Aprendi várias coisas durante o meu tempo na Delta, mas uma delas foi o próprio senhor Rui que me ensinou nos primeiros tempos em que estava na empresa. Durante um almoço com um grupo pequeno, quando chegou o café à mesa, segui um hábito antigo lá de casa e deitei um pacote de açúcar na chávena. “O café é melhor sem aditivos, senão não sabe a café, sabe a açúcar,” disse-me o senhor Rui num tom simpático mas de clara desaprovação. Eu — contente por não ter sido despedido na hora — respondi que ia fazer um esforço e bebi o meu cafézinho a sentir-me um verdadeiro ignorante. O senhor Rui sorriu e acrescentou: “Mas cada um bebe como quer”.
Rui Nabeiro era também este sorriso. Um sorriso que ele próprio gostava de oferecer aos outros mas que fazia por gerar nos outros, sempre que possível. Lembro-me bem de o ouvir discursar, por várias vezes em salas cheias, e de ficar impressionado com a forma como conseguia equilibrar as mensagens sérias com piadas que faziam a audiência gargalhar, num timing excecional digno de qualquer bom comediante. Foi numa dessas ocasiões que o ouvi fazer o seguinte apelo: “Não vos peço que trabalhem mais, peço que trabalhem melhor. Quero que venham felizes para o trabalho e que regressem felizes a casa”.
Uma mensagem poderosa e incomum na medida em que há dez anos quase ninguém falava sobre o tema da felicidade no local de trabalho e muito menos empresários portugueses de grandes grupos económicos. Mas Rui Nabeiro era e sempre foi uma exceção à regra. No verão quente de 1975, quando toda a gente regressava de Angola, fez o percurso inverso e comprou todo o café que conseguiu. Mais tarde houve falta de café, mas o empresário de Campo Maior tinha o armazém cheio. Houve muitos a querer comprar-lhe este stock, com grande margem, mas ele não vendeu e aproveitou essa vantagem para impulsionar a Delta Cafés no mercado.
Há quem chame espírito empreendedor, há quem diga que é visão empresarial, todas noções válidas para representar o ímpeto deste homem singular.
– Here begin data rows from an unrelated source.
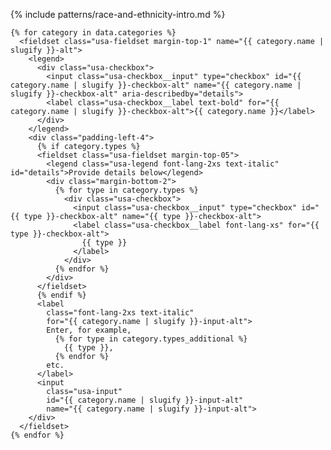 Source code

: {% include patterns/race-and-ethnicity-intro.md %}

    {% for category in data.categories %}
      <fieldset class="usa-fieldset margin-top-1" name="{{ category.name | slugify }}-alt">
        <legend>
          <div class="usa-checkbox">
            <input class="usa-checkbox__input" type="checkbox" id="{{ category.name | slugify }}-checkbox-alt" name="{{ category.name | slugify }}-checkbox-alt" aria-describedby="details">
            <label class="usa-checkbox__label text-bold" for="{{ category.name | slugify }}-checkbox-alt">{{ category.name }}</label>
          </div>
        </legend>
        <div class="padding-left-4">
          {% if category.types %}
          <fieldset class="usa-fieldset margin-top-05">
            <legend class="usa-legend font-lang-2xs text-italic" id="details">Provide details below</legend>
            <div class="margin-bottom-2">
              {% for type in category.types %}
                <div class="usa-checkbox">
                  <input class="usa-checkbox__input" type="checkbox" id="{{ type }}-checkbox-alt" name="{{ type }}-checkbox-alt">
                  <label class="usa-checkbox__label font-lang-xs" for="{{ type }}-checkbox-alt">
                    {{ type }}
                  </label>
                </div>
              {% endfor %}
            </div>
          </fieldset>
          {% endif %}
          <label
            class="font-lang-2xs text-italic"
            for="{{ category.name | slugify }}-input-alt">
            Enter, for example,
              {% for type in category.types_additional %}
                {{ type }},
              {% endfor %}
            etc.
          </label>
          <input
            class="usa-input"
            id="{{ category.name | slugify }}-input-alt"
            name="{{ category.name | slugify }}-input-alt">
        </div>
      </fieldset>
    {% endfor %}
  </fieldset>
</form> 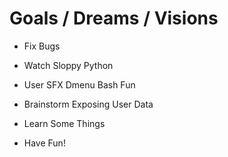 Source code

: # Goals / Dreams / Visions

- Fix Bugs

- Watch Sloppy Python

- User SFX Dmenu Bash Fun

- Brainstorm Exposing User Data

- Learn Some Things

- Have Fun!
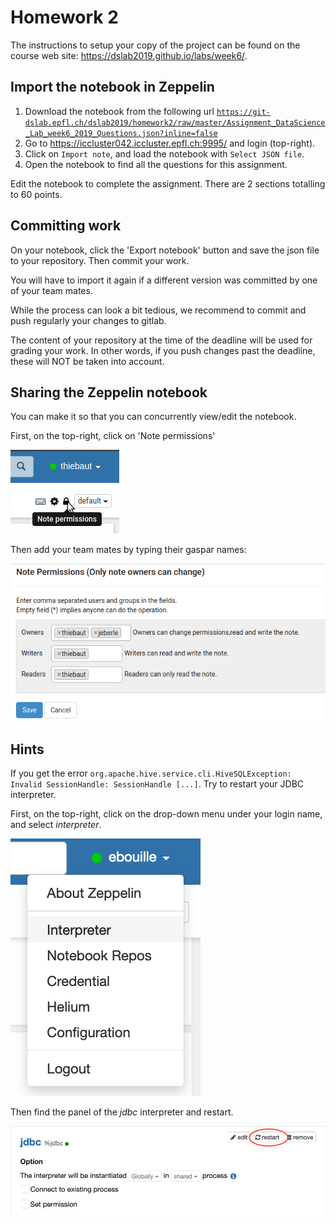 # Homework 2

The instructions to setup your copy of the project can be found on the course
web site: https://dslab2019.github.io/labs/week6/.

## Import the notebook in Zeppelin

1. Download the notebook from the following url [`https://git-dslab.epfl.ch/dslab2019/homework2/raw/master/Assignment_DataScience_Lab_week6_2019_Questions.json?inline=false`](https://git-dslab.epfl.ch/dslab2019/homework2/raw/master/Assignment_DataScience_Lab_week6_2019_Questions.json?inline=false)
2. Go to <https://iccluster042.iccluster.epfl.ch:9995/> and login (top-right).
3. Click on `Import note`, and load the notebook with `Select JSON file`.
4. Open the notebook to find all the questions for this assignment.

Edit the notebook to complete the assignment.
There are 2 sections totalling to 60 points.

## Committing work

On your notebook, click the 'Export notebook' button and save the json file to your
repository. Then commit your work.

You will have to import it again if a different version was committed by one of your
team mates.

While the process can look a bit tedious, we recommend to commit and push regularly your changes to gitlab.

The content of your repository at the time of the deadline will be used for
grading your work.
In other words, if you push changes past the deadline, these will NOT be
taken into account.

## Sharing the Zeppelin notebook

You can make it so that you can concurrently view/edit the notebook.

First, on the top-right, click on 'Note permissions'

![img](share_zeppelin_1.png)

Then add your team mates by typing their gaspar names:

![img](share_zeppelin_2.png)

## Hints

If you get the error `org.apache.hive.service.cli.HiveSQLException: Invalid SessionHandle: SessionHandle [...]`. Try to restart your JDBC interpreter.

First, on the top-right, click on the drop-down menu under your login name, and select _interpreter_.

![img](restart_interpreter_zeppelin_1.png)

Then find the panel of the  _jdbc_  interpreter and restart.

![img](restart_interpreter_zeppelin_2.png)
Eu, puxando a brasa à minha sardinha, gosto de pensar que era também uma alma de artista que habitava em Rui Nabeiro, porque só alguém com esta veia pode ter tanta garra para superar obstáculos e ao mesmo tempo criatividade para tornar pequenos sonhos em extraordinários feitos.
Quando decidi que ia sair do Grupo Nabeiro para me dedicar à vida artística fui ao gabinete do senhor Rui anunciar a minha decisão e despedir-me. Nessa breve conversa houve duas frases que me marcaram. A primeira foi “tenho boa impressão de ti e por isso já sabes que tens estas portas sempre abertas”. E até hoje assim foi. A segunda foi um tanto mais surpreendente: “Espero que te tenham tratado bem e lamento se houve alguma coisa menos boa.”
Por um lado, este foi um gesto de gentileza extraordinário e por outro percebi que, de certa maneira, aquele líder histórico que diariamente fazia tudo para que a sua empresa fosse a melhor, de uma forma totalmente legítima, não compreendia porque é que alguém tomaria uma decisão como a minha, receando que talvez a empresa não tivesse cumprido com as expetativas. Na altura não soube exprimir o que queria ter dito naquela conversa, mas hoje escrevo-o. A minha escolha estava tomada porque eu, tal como o senhor Rui, queria seguir o meu sonho: ser líder do meu projeto pessoal e fazer rir o maior número possível de pessoas e nem a melhor empresa do mundo conseguiria mudar a minha decisão. Eu sei isso porque estava na melhor empresa do mundo.
Com a sua partida, perde-se um homem bom, mas fica também uma lição de vida. Rui Nabeiro ensinou-nos que o sucesso não se mede apenas pelos lucros, mas muito pela forma como tratamos as pessoas com quem nos cruzamos. Hoje eu levanto a minha chávena em homenagem ao senhor Rui, e bebo o café sem açúcar porque, tal como ele, quando algo é bom não precisa de aditivos.